1. who your support system is: After the results came out, I turned into a total "Carrie after Big left her at the alter." You know when she goes to Mexico and just sleeps for like, 4 days and Samantha spoon-feeds her back to health? That was me. I laid in bed until Boyfriend came over with frosties and "sorry you failed the bar" flowers and then, we sat there in bed and ate frosties together. And, even though I felt so bad, I also felt so incredibly lucky. Lucky that he was there and wanted to take care of me. Lucky that my parents were so incredibly sweet and supportive and have been every day since. Lucky that friends texted and were concerned but also gave awesome pep talks. Basically, even though my heart was in pain, it was also telling me: shape up, girl. look how loved you are. And, it was awesome. 

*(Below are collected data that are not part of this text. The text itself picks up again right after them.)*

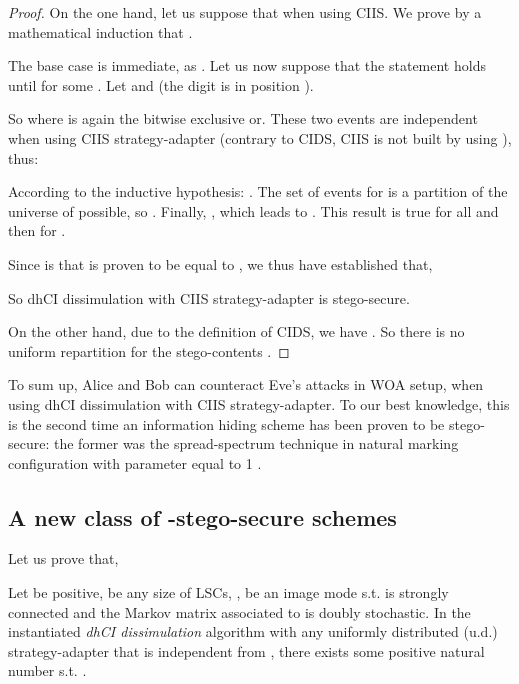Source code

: \documentclass{comjnl}
\begin{document}
\begin{proof}   On   the    one   hand,   let   us   suppose    that     when  using  \linebreak CIIS.
We  prove  by  a
mathematical   induction   that   .

The     base     case     is     immediate,     as     . Let us now suppose that the statement   holds  until for  some . 
Let     and   \linebreak    (the digit  is in position ).

So    
 where  
 is again the bitwise exclusive or. 
These  two events are  independent when
using CIIS strategy-adapter 
(contrary to CIDS, CIIS is not built by using ),
 thus:
 

According to the
inductive    hypothesis:   .  The set  of events  for   is  a partition  of  the universe  of possible,  so
.                  Finally,
,   which    leads   to   .   This  result  is  true  for all   and then for .

Since  is  that is proven to be equal to ,
we thus  have established that, 
 
So   dhCI   dissimulation   with   CIIS
strategy-adapter is stego-secure.

On  the  other  hand,  due  to  the  definition  of  CIDS,  we  have  \linebreak
. 
So   there  is   no  uniform  repartition   for  the stego-contents .
\end{proof}



To sum up, Alice  and Bob can counteract Eve's attacks in  WOA setup, when using
dhCI dissimulation with  CIIS strategy-adapter.  To our best  knowledge, this is
the second time an information hiding scheme has been proven to be stego-secure:
the   former  was   the  spread-spectrum   technique  in   natural  marking
configuration with  parameter equal to 1 \cite{Cayre2008}.





\subsection{A new class of -stego-secure schemes}

Let us prove that,
\begin{theorem}\label{th:stego}
Let  be positive,
 be any size of LSCs, 
,
 be an image mode s.t. 
 is strongly connected and 
the Markov matrix associated to  
is doubly stochastic. 
In the instantiated \emph{dhCI dissimulation} algorithm 
with any uniformly distributed (u.d.) strategy-adapter 
that is independent from ,  
there exists some positive natural number  s.t.
. 
\end{theorem}
\end{document}
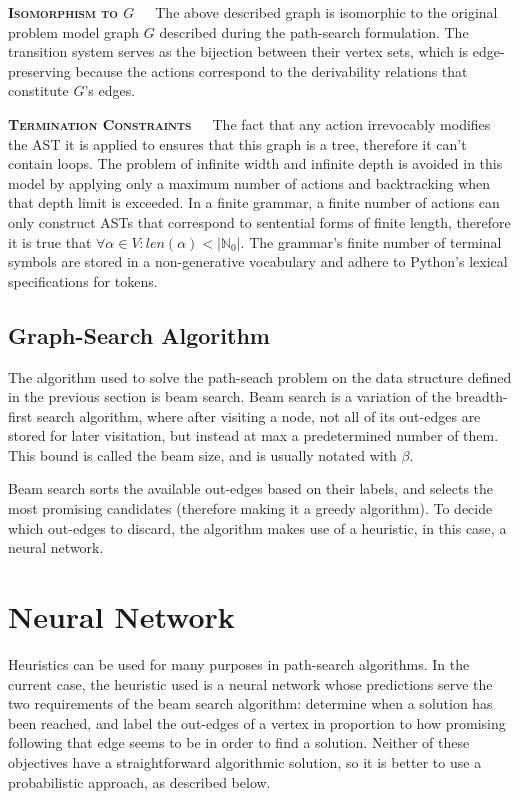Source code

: \documentclass[12pt]{article}
\begin{document}
\textbf{\textsc{Isomorphism to $G$}}\ \ \ The above described graph is isomorphic to the original problem model graph $G$ described during the path-search formulation. The transition system serves as the bijection between their vertex sets, which is edge-preserving because the actions correspond to the derivability relations that constitute $G$'s edges.

\textbf{\textsc{Termination Constraints}}\ \ \ The fact that any action irrevocably modifies the AST it is applied to ensures that this graph is a tree, therefore it can't contain loops. The problem of infinite width and infinite depth is avoided in this model by applying only a maximum number of actions and backtracking when that depth limit is exceeded. In a finite grammar, a finite number of actions can only construct ASTs that correspond to sentential forms of finite length, therefore it is true that $\forall \alpha \in V : len(\alpha) < |\mathbb{N}_{0}|$. The grammar's finite number of terminal symbols are stored in a non-generative vocabulary and adhere to Python's lexical specifications for tokens.

\subsection{Graph-Search Algorithm}

The algorithm used to solve the path-seach problem on the data structure defined in the previous section is beam search. Beam search is a variation of the breadth-first search algorithm, where after visiting a node, not all of its out-edges are stored for later visitation, but instead at max a predetermined number of them. This bound is called the beam size, and is usually notated with $\beta$.

Beam search sorts the available out-edges based on their labels, and selects the most promising candidates (therefore making it a greedy algorithm). To decide which out-edges to discard, the algorithm makes use of a heuristic, in this case, a neural network.

\section{Neural Network}

Heuristics can be used for many purposes in path-search algorithms. In the current case, the heuristic used is a neural network whose predictions serve the two requirements of the beam search algorithm: determine when a solution has been reached, and label the out-edges of a vertex in proportion to how promising following that edge seems to be in order to find a solution. Neither of these objectives have a straightforward algorithmic solution, so it is better to use a probabilistic approach, as described below.
\end{document}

2. you are not a failure: The bar exam is not easy. Probably nobody really understands this unless you've taken the bar, but it is a legit mental marathon. And, once word gets out that you failed the bar, guess what? EVERYONE knows someone who failed the bar. These are smart, capable, intelligent people who failed the bar. Our current first lady failed. JFK failed. (for the love of GOD though, please stop telling this to people who fail the bar). HILLARY EFFING CLINTON failed her first time. It happens. You are still smart and lovely and many other wonderful things. You tried and maybe you have to try again, but failing the bar exam does not make you a failure. 

3. life moves on: I wallowed. Oh my, did I wallow. It felt so easy to wallow because, for a while, I had to muster my energy to get happy. But, life moves on and time shouldn't be wasted wallowing over this test. There is sunshine to feel and people to hug and books to read and roads to drive and life to live. Some tremendous things happened after I failed the bar -- I had some job interviews! I went to Indianapolis with Boyfriend to see a barbershop choir! I worked at the coffee shop and spent time with my family and bought some new yoga pants! Kim and Kanye got engaged! (what?! gross.) LIFE WAS HAPPENING. 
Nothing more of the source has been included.